__Task description__. Exactly as written, transcribe the data that follows.

__Source records__.
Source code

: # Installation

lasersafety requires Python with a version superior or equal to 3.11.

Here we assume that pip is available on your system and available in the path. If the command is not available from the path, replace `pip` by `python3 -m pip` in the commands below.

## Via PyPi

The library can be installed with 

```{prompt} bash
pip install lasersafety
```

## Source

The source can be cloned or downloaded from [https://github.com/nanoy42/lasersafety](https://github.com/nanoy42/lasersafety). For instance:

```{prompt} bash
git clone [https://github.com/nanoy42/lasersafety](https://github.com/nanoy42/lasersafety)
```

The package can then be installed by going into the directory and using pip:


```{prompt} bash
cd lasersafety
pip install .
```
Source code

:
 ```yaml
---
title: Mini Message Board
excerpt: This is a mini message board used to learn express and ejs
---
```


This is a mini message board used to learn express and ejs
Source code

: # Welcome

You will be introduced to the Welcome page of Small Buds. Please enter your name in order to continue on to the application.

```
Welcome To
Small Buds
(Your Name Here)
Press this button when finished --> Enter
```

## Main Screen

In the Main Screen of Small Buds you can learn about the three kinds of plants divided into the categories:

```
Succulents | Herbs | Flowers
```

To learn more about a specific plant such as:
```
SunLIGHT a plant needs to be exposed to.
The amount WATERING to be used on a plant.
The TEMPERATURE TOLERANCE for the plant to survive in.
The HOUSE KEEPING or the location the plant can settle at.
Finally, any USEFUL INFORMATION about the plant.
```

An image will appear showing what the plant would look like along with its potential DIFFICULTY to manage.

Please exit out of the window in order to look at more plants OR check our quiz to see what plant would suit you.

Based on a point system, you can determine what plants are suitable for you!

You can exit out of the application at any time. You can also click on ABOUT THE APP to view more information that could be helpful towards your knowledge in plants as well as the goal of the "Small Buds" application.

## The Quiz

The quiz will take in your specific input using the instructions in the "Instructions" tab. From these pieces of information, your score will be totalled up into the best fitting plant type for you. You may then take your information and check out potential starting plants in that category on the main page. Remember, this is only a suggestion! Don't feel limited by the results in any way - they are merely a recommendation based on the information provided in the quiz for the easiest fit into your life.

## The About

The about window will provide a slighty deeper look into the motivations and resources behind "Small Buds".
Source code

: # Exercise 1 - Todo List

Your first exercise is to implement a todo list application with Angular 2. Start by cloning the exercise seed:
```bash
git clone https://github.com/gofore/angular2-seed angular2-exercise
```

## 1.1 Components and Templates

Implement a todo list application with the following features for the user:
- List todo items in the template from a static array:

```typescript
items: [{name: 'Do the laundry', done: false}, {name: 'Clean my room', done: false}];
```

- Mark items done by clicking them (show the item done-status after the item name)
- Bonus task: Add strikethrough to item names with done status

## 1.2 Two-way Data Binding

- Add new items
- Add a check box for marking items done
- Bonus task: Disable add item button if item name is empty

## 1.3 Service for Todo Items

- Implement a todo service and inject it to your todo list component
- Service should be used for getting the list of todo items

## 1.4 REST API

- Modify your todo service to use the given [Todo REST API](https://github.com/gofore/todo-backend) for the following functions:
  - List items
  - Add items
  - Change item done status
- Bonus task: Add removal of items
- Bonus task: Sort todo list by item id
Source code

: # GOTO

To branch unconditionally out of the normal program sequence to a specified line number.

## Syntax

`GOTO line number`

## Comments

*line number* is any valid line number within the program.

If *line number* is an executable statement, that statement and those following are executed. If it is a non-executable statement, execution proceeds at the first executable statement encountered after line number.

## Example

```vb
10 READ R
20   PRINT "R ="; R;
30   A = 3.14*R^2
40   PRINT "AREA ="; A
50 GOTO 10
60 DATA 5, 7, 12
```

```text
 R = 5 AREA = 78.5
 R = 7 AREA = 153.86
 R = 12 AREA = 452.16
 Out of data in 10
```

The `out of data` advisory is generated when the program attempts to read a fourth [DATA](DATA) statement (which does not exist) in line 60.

__Completed exercise__.
Source code

: # Installation

lasersafety requires Python with a version superior or equal to 3.11.

Here we assume that pip is available on your system and available in the path. If the command is not available from the path, replace `pip` by `python3 -m pip` in the commands below.

## Via PyPi

The library can be installed with 

```{prompt} bash
pip install lasersafety
```

## Source

The source can be cloned or downloaded from [https://github.com/nanoy42/lasersafety](https://github.com/nanoy42/lasersafety). For instance:

```{prompt} bash
git clone [https://github.com/nanoy42/lasersafety](https://github.com/nanoy42/lasersafety)
```

The package can then be installed by going into the directory and using pip:


```{prompt} bash
cd lasersafety
pip install .
```
Source code

:
 ```yaml
---
title: Mini Message Board
excerpt: This is a mini message board used to learn express and ejs
---
```


This is a mini message board used to learn express and ejs
Source code

: # Welcome

You will be introduced to the Welcome page of Small Buds. Please enter your name in order to continue on to the application.

```
Welcome To
Small Buds
(Your Name Here)
Press this button when finished --> Enter
```

## Main Screen

In the Main Screen of Small Buds you can learn about the three kinds of plants divided into the categories:

```
Succulents | Herbs | Flowers
```

To learn more about a specific plant such as:
```
SunLIGHT a plant needs to be exposed to.
The amount WATERING to be used on a plant.
The TEMPERATURE TOLERANCE for the plant to survive in.
The HOUSE KEEPING or the location the plant can settle at.
Finally, any USEFUL INFORMATION about the plant.
```

An image will appear showing what the plant would look like along with its potential DIFFICULTY to manage.

Please exit out of the window in order to look at more plants OR check our quiz to see what plant would suit you.

Based on a point system, you can determine what plants are suitable for you!

You can exit out of the application at any time. You can also click on ABOUT THE APP to view more information that could be helpful towards your knowledge in plants as well as the goal of the "Small Buds" application.

## The Quiz

The quiz will take in your specific input using the instructions in the "Instructions" tab. From these pieces of information, your score will be totalled up into the best fitting plant type for you. You may then take your information and check out potential starting plants in that category on the main page. Remember, this is only a suggestion! Don't feel limited by the results in any way - they are merely a recommendation based on the information provided in the quiz for the easiest fit into your life.

## The About

The about window will provide a slighty deeper look into the motivations and resources behind "Small Buds".
Source code

: # Exercise 1 - Todo List

Your first exercise is to implement a todo list application with Angular 2. Start by cloning the exercise seed:
```bash
git clone https://github.com/gofore/angular2-seed angular2-exercise
```

## 1.1 Components and Templates

Implement a todo list application with the following features for the user:
- List todo items in the template from a static array:

```typescript
items: [{name: 'Do the laundry', done: false}, {name: 'Clean my room', done: false}];
```

- Mark items done by clicking them (show the item done-status after the item name)
- Bonus task: Add strikethrough to item names with done status

## 1.2 Two-way Data Binding

- Add new items
- Add a check box for marking items done
- Bonus task: Disable add item button if item name is empty

## 1.3 Service for Todo Items

- Implement a todo service and inject it to your todo list component
- Service should be used for getting the list of todo items

## 1.4 REST API

- Modify your todo service to use the given [Todo REST API](https://github.com/gofore/todo-backend) for the following functions:
  - List items
  - Add items
  - Change item done status
- Bonus task: Add removal of items
- Bonus task: Sort todo list by item id
Source code

: # GOTO

To branch unconditionally out of the normal program sequence to a specified line number.

## Syntax

`GOTO line number`

## Comments

*line number* is any valid line number within the program.

If *line number* is an executable statement, that statement and those following are executed. If it is a non-executable statement, execution proceeds at the first executable statement encountered after line number.

## Example

```vb
10 READ R
20   PRINT "R ="; R;
30   A = 3.14*R^2
40   PRINT "AREA ="; A
50 GOTO 10
60 DATA 5, 7, 12
```

```text
 R = 5 AREA = 78.5
 R = 7 AREA = 153.86
 R = 12 AREA = 452.16
 Out of data in 10
```

The `out of data` advisory is generated when the program attempts to read a fourth [DATA](DATA) statement (which does not exist) in line 60.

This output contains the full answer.